2009/8/11 Bruno Marchal <marchal.domain.name.hidden>:
Bruno, thanks for your detailed responses which I will peruse closely.
Meanwhile, I finally managed to locate on FOR an apparently coherent
summary of the MGA (which I understand to be the essence of UDA-8).
Here is my understanding of it:
The MGA presents the case of a TM with a prepared tape that specifies
a computation deemed - per comp - to instantiate a specific phenomenal
conscious sequence. Since a TM is invariant to the details of
physical implementation, we can set out to produce a maximally
reduced, or 'lazy', version of this particular machine, called Olympia
(perhaps evoked as reclining languorously on her chaise longue).
Given the finite length and specific execution paths of the
computation, we can determine the precise sequence of tape location
states that it entails. Knowing this, we can arrange a simple
mechanism to produce precisely these states by turning the
corresponding tape locations on or off in a sequential left-to-right
process. We can further arrange for the machine to be able to produce
the states required for each non-invoked path by means of similar
additional pre-arranged mechanisms, even though these would not in
fact be activated by the computation as specified. In this way we can
ensure that both actual and counterfactual conditions could be dealt
with by the simplest possible combination of minimised and idle
mechanisms.
If I've got this more or less right, the burden of the MGA seems to be
that a physical TM instantiating a specific computation deemed to
evoke a conscious state could have its activity reduced to such a
minimal level that it is no longer plausible that consciousness could
supervene on it. Whilst this does indeed strike one as intuitively
very strong, as long as there continues to be activity at *any* level
a diehard material-computationalist could still claim that it wasn't a
final knockdown blow. I see now that - as you remarked - my own
argument includes a first approximation of this, since my reference to
the arbitrarily many implementations of the computation would of
course include Olympia.
But the burden of my argument is in fact different, since - setting
Olympia aside - it questions the very plausibility of what is assumed
by comp - i.e. that a conscious state fixed in the *same* state by
computational specification could be capable of invariance in the face
of entirely *different* physical activities, if it is deemed to be
*caused* by these activities. This idea in fact appeals
simultaneously to two separate causal principles - i.e. computational
and physical. Hence it strikes one as inherently a sort of
non-interactive dualism, as implied by the computation's - and hence
the conscious state's - insensitivity to changes in physical activity.

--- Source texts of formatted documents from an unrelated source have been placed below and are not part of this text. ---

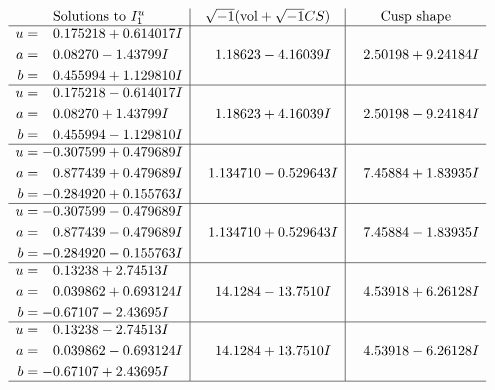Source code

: \documentclass[1p]{elsarticle_modified}
\theoremstyle{definition}
\newcommand{\I}{\sqrt{-1}}
\begin{document}
$$\begin{array}{c|c|c}  
\text{Solutions to }I^u_{1}& \I (\text{vol} + \sqrt{-1}CS) & \text{Cusp shape}\\
 \hline 
\begin{aligned}
u &= \phantom{-}0.175218 + 0.614017 I \\
a &= \phantom{-}0.08270 - 1.43799 I \\
b &= \phantom{-}0.455994 + 1.129810 I\end{aligned}
 & \phantom{-}1.18623 - 4.16039 I & \phantom{-}2.50198 + 9.24184 I \\ \hline\begin{aligned}
u &= \phantom{-}0.175218 - 0.614017 I \\
a &= \phantom{-}0.08270 + 1.43799 I \\
b &= \phantom{-}0.455994 - 1.129810 I\end{aligned}
 & \phantom{-}1.18623 + 4.16039 I & \phantom{-}2.50198 - 9.24184 I \\ \hline\begin{aligned}
u &= -0.307599 + 0.479689 I \\
a &= \phantom{-}0.877439 + 0.479689 I \\
b &= -0.284920 + 0.155763 I\end{aligned}
 & \phantom{-}1.134710 - 0.529643 I & \phantom{-}7.45884 + 1.83935 I \\ \hline\begin{aligned}
u &= -0.307599 - 0.479689 I \\
a &= \phantom{-}0.877439 - 0.479689 I \\
b &= -0.284920 - 0.155763 I\end{aligned}
 & \phantom{-}1.134710 + 0.529643 I & \phantom{-}7.45884 - 1.83935 I \\ \hline\begin{aligned}
u &= \phantom{-}0.13238 + 2.74513 I \\
a &= \phantom{-}0.039862 + 0.693124 I \\
b &= -0.67107 - 2.43695 I\end{aligned}
 & \phantom{-}14.1284 - 13.7510 I & \phantom{-}4.53918 + 6.26128 I \\ \hline\begin{aligned}
u &= \phantom{-}0.13238 - 2.74513 I \\
a &= \phantom{-}0.039862 - 0.693124 I \\
b &= -0.67107 + 2.43695 I\end{aligned}
 & \phantom{-}14.1284 + 13.7510 I & \phantom{-}4.53918 - 6.26128 I\\
 \hline 
 \end{array}$$\newpage\newpage\renewcommand{\arraystretch}{1}
\end{document}
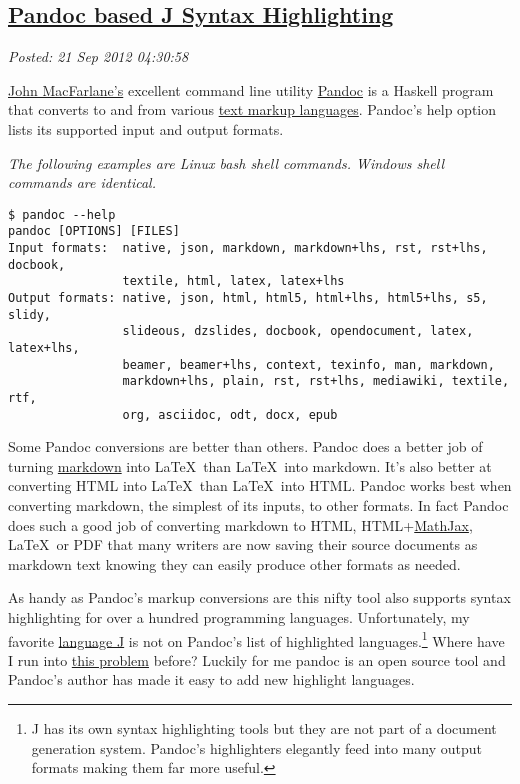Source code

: %

\subsection*{\href{http://bakerjd99.wordpress.com/2012/09/20/pandoc-based-j-syntax-highlighting/}{Pandoc based J Syntax Highlighting}}

\noindent\emph{Posted: 21 Sep 2012 04:30:58}
\vspace{6pt}

\href{http://johnmacfarlane.net/}{John MacFarlane's} excellent command
line utility \href{http://johnmacfarlane.net/pandoc/}{Pandoc} is a Haskell program that converts to and from
various \href{http://en.wikipedia.org/wiki/Markup\_language}{text markup
languages}. Pandoc's help option lists its supported input and output
formats.

\emph{The following examples are Linux bash shell commands. Windows
shell commands are identical.}

\footnotesize
\begin{verbatim}
$ pandoc --help
pandoc [OPTIONS] [FILES]
Input formats:  native, json, markdown, markdown+lhs, rst, rst+lhs, docbook,
                textile, html, latex, latex+lhs
Output formats: native, json, html, html5, html+lhs, html5+lhs, s5, slidy,
                slideous, dzslides, docbook, opendocument, latex, latex+lhs,
                beamer, beamer+lhs, context, texinfo, man, markdown,
                markdown+lhs, plain, rst, rst+lhs, mediawiki, textile, rtf,
                org, asciidoc, odt, docx, epub
\end{verbatim}
\normalsize

Some Pandoc conversions are better than others. Pandoc does a better
job of turning \href{http://daringfireball.net/projects/markdown/syntax}{markdown} into
\LaTeX\ than \LaTeX\ into markdown. It's also better at converting HTML into
\LaTeX\ than \LaTeX\ into HTML. Pandoc works best when converting markdown,
the simplest of its inputs, to other formats. In fact Pandoc does such a
good job of converting markdown to HTML,
HTML+\href{http://www.mathjax.org/}{MathJax}, \LaTeX\ or PDF that many
writers are now saving their source documents as markdown text knowing
they can easily produce other formats as needed.

As handy as Pandoc's markup conversions are this nifty tool also
supports syntax highlighting for over a hundred programming languages.
Unfortunately, my favorite \href{http://www.jsoftware.com/}{language J}
is not on Pandoc's list of highlighted languages.\footnote{
J has its own syntax highlighting tools but they are not part of a
document generation system. Pandoc's highlighters elegantly feed into
many output formats making them far more useful.
} Where have I run 
into \href{http://bakerjd99.wordpress.com/2010/11/12/the-return-of-apl-fingers-2/}{this problem} before? Luckily for me pandoc is an open source tool and Pandoc's author has made it easy to add new highlight
languages.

The solution then seems obviously to be to throw one or other of these
supposed causal principles out, i.e.:
1) either it is the case that consciousness simply supervenes on
particular physical activities whose computational status is
irrelevant;
2) or it is the case that consciousness supervenes on computation
itself independent of physical activity (the conclusion that you in
fact draw from the MGA).
In the second case - i.e. the reversal of number and matter - I agree
that you can save any role for primitive matter only at the cost of
rendering it dualistically epiphenomenal in the sense sometimes
attributed (IMO incoherently) to consciousness in materialist
accounts.
As to UDA1-7, I think I see now that of course you assume mechanism,
but that you reserve the argument for number-matter reversal until
UDA-8. Perhaps this order might better be reversed?
David
> You know, in the "machine theology", that is, in the interview of the
> Löbian machine (AUDA), the role of the ONE is aptly done by the notion
> of truth, as conceived in mathematical logic, and which is rather
> clear about arithmetical sentences. It is important to mention Tarski
> theorem, and to remember that no correct machine can ever even name
> its own truth predicate, so that such a ONE satisfy already a first
> "axiom" of Plotinus, which is that the ONE has no name.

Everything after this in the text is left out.